(SUPPLIED DATA)
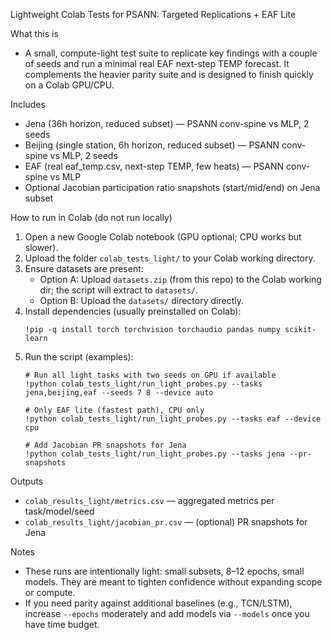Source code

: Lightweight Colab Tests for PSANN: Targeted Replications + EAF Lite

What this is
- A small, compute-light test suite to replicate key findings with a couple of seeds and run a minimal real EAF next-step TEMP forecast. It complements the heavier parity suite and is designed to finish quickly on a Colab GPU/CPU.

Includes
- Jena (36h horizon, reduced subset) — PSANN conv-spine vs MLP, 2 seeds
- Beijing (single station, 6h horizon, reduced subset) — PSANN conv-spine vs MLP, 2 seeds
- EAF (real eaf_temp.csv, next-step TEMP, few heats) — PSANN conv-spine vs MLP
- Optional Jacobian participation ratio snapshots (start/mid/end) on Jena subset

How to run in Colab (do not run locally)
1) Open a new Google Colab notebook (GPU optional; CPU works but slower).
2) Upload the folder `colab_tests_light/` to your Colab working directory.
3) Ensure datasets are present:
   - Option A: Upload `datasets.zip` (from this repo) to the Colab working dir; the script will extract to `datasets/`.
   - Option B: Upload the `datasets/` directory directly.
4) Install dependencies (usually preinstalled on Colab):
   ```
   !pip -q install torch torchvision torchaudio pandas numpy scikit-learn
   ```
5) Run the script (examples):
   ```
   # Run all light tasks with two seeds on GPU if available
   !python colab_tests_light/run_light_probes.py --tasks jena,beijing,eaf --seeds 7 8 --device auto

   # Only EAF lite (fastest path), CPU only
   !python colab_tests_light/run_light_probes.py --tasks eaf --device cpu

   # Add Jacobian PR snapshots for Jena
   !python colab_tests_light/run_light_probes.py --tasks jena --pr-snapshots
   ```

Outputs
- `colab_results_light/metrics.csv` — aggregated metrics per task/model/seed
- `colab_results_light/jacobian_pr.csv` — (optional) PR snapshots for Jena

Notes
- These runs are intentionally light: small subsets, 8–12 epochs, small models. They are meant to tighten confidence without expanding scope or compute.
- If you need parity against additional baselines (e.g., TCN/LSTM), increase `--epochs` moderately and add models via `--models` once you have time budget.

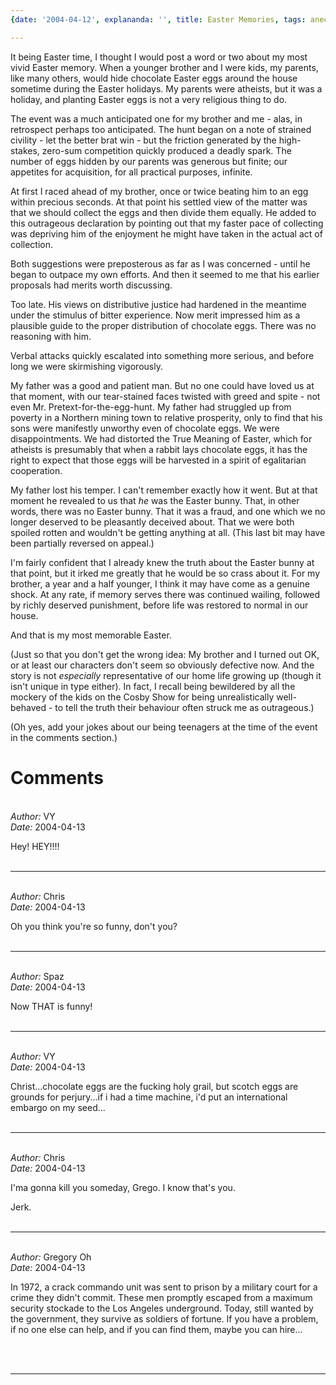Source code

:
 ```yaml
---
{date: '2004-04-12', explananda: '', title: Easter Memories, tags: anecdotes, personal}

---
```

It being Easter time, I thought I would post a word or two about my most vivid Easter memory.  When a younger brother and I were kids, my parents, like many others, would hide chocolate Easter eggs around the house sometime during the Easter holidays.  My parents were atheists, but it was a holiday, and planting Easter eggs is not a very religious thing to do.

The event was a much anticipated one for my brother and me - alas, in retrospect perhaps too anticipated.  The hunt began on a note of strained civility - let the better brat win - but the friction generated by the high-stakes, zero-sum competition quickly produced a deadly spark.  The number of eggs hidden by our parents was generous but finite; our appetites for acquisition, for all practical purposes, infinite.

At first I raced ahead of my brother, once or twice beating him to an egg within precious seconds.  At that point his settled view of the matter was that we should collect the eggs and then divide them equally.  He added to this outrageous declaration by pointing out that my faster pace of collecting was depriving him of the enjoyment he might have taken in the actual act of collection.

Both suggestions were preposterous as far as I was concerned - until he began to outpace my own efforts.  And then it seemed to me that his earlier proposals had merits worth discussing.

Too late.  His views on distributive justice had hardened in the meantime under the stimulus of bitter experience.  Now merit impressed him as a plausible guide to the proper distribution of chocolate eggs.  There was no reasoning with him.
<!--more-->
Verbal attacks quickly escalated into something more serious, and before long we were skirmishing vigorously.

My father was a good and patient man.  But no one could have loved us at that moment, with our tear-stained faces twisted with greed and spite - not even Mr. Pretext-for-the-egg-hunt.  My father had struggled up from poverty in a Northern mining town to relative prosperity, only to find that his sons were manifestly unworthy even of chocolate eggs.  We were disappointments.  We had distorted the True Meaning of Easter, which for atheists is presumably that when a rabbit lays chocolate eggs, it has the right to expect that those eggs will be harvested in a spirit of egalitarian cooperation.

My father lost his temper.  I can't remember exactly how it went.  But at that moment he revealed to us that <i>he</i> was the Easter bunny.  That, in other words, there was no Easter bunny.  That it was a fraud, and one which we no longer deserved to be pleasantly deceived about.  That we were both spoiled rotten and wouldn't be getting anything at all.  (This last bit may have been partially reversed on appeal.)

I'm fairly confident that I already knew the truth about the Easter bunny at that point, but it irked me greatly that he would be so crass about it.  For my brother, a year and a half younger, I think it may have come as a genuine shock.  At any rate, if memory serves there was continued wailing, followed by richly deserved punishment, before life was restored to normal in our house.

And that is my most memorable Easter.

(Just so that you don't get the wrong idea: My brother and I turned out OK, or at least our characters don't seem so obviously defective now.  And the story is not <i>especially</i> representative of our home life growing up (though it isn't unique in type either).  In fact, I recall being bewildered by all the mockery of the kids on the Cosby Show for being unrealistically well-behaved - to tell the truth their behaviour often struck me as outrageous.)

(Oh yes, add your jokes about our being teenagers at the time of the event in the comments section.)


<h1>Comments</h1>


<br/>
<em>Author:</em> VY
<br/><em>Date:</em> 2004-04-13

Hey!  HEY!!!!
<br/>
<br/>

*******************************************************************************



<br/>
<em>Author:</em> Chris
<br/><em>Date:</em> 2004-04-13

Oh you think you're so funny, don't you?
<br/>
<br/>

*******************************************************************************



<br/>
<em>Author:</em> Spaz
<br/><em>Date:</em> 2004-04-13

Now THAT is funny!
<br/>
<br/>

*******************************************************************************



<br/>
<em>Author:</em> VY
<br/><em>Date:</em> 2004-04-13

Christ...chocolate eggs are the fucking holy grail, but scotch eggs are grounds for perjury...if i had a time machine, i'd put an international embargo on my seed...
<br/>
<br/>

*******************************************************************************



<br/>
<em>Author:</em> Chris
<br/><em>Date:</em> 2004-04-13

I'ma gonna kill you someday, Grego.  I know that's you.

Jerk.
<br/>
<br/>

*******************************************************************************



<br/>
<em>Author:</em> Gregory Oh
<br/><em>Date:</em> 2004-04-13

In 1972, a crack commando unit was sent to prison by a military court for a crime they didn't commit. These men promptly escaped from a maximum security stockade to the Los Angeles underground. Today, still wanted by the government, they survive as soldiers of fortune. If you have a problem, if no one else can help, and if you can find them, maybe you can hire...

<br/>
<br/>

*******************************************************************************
(End SUPPLIED DATA)
> [BRIEF]
Start with the first line of the records above and end with the line containing "- These runs". Output those lines exactly, pictures excluded.

> [ANSWER TO THE EXERCISE]
Source code

: Lightweight Colab Tests for PSANN: Targeted Replications + EAF Lite

What this is
- A small, compute-light test suite to replicate key findings with a couple of seeds and run a minimal real EAF next-step TEMP forecast. It complements the heavier parity suite and is designed to finish quickly on a Colab GPU/CPU.

Includes
- Jena (36h horizon, reduced subset) — PSANN conv-spine vs MLP, 2 seeds
- Beijing (single station, 6h horizon, reduced subset) — PSANN conv-spine vs MLP, 2 seeds
- EAF (real eaf_temp.csv, next-step TEMP, few heats) — PSANN conv-spine vs MLP
- Optional Jacobian participation ratio snapshots (start/mid/end) on Jena subset

How to run in Colab (do not run locally)
1) Open a new Google Colab notebook (GPU optional; CPU works but slower).
2) Upload the folder `colab_tests_light/` to your Colab working directory.
3) Ensure datasets are present:
   - Option A: Upload `datasets.zip` (from this repo) to the Colab working dir; the script will extract to `datasets/`.
   - Option B: Upload the `datasets/` directory directly.
4) Install dependencies (usually preinstalled on Colab):
   ```
   !pip -q install torch torchvision torchaudio pandas numpy scikit-learn
   ```
5) Run the script (examples):
   ```
   # Run all light tasks with two seeds on GPU if available
   !python colab_tests_light/run_light_probes.py --tasks jena,beijing,eaf --seeds 7 8 --device auto

   # Only EAF lite (fastest path), CPU only
   !python colab_tests_light/run_light_probes.py --tasks eaf --device cpu

   # Add Jacobian PR snapshots for Jena
   !python colab_tests_light/run_light_probes.py --tasks jena --pr-snapshots
   ```

Outputs
- `colab_results_light/metrics.csv` — aggregated metrics per task/model/seed
- `colab_results_light/jacobian_pr.csv` — (optional) PR snapshots for Jena

Notes
- These runs are intentionally light: small subsets, 8–12 epochs, small models. They are meant to tighten confidence without expanding scope or compute.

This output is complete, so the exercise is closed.